*** Opening THE INPUT ***

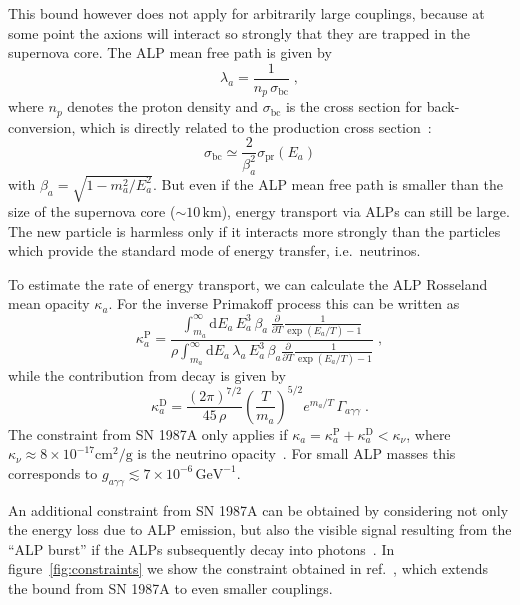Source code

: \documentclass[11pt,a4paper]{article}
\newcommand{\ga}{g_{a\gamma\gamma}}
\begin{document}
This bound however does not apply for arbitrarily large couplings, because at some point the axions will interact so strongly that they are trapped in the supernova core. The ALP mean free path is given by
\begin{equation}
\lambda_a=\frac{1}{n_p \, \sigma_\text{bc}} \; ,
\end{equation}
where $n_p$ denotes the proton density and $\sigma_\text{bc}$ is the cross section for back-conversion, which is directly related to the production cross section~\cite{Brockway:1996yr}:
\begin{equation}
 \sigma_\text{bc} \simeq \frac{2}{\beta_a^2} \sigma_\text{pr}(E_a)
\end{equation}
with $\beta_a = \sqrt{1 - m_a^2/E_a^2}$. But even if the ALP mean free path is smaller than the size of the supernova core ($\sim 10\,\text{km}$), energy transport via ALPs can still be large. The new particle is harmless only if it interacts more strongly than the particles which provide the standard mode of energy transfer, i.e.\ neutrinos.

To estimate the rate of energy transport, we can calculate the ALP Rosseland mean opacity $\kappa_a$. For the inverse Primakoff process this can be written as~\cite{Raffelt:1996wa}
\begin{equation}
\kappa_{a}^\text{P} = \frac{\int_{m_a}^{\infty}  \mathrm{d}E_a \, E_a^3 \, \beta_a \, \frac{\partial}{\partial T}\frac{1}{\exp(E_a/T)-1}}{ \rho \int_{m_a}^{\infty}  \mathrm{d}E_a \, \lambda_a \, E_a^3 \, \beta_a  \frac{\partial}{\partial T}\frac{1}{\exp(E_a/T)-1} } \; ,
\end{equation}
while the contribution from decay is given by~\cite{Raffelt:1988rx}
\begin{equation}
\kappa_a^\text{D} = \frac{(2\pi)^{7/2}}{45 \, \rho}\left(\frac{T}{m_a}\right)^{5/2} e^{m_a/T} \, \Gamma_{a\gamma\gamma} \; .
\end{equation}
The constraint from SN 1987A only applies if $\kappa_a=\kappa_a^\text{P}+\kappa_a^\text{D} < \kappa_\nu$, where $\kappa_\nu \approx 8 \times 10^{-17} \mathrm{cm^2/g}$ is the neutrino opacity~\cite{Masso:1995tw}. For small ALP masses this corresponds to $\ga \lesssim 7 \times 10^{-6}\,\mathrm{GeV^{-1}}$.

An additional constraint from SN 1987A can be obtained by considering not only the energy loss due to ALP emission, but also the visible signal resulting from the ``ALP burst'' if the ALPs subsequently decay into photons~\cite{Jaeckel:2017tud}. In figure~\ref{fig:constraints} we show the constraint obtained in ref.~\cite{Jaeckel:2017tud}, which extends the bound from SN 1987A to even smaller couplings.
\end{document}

*** Closing THE INPUT ***

Show me all lines in the records that contain "mathrm".

> **RESULT OF THIS TASK**:
\kappa_{a}^\text{P} = \frac{\int_{m_a}^{\infty}  \mathrm{d}E_a \, E_a^3 \, \beta_a \, \frac{\partial}{\partial T}\frac{1}{\exp(E_a/T)-1}}{ \rho \int_{m_a}^{\infty}  \mathrm{d}E_a \, \lambda_a \, E_a^3 \, \beta_a  \frac{\partial}{\partial T}\frac{1}{\exp(E_a/T)-1} } \; ,
The constraint from SN 1987A only applies if $\kappa_a=\kappa_a^\text{P}+\kappa_a^\text{D} < \kappa_\nu$, where $\kappa_\nu \approx 8 \times 10^{-17} \mathrm{cm^2/g}$ is the neutrino opacity~\cite{Masso:1995tw}. For small ALP masses this corresponds to $\ga \lesssim 7 \times 10^{-6}\,\mathrm{GeV^{-1}}$.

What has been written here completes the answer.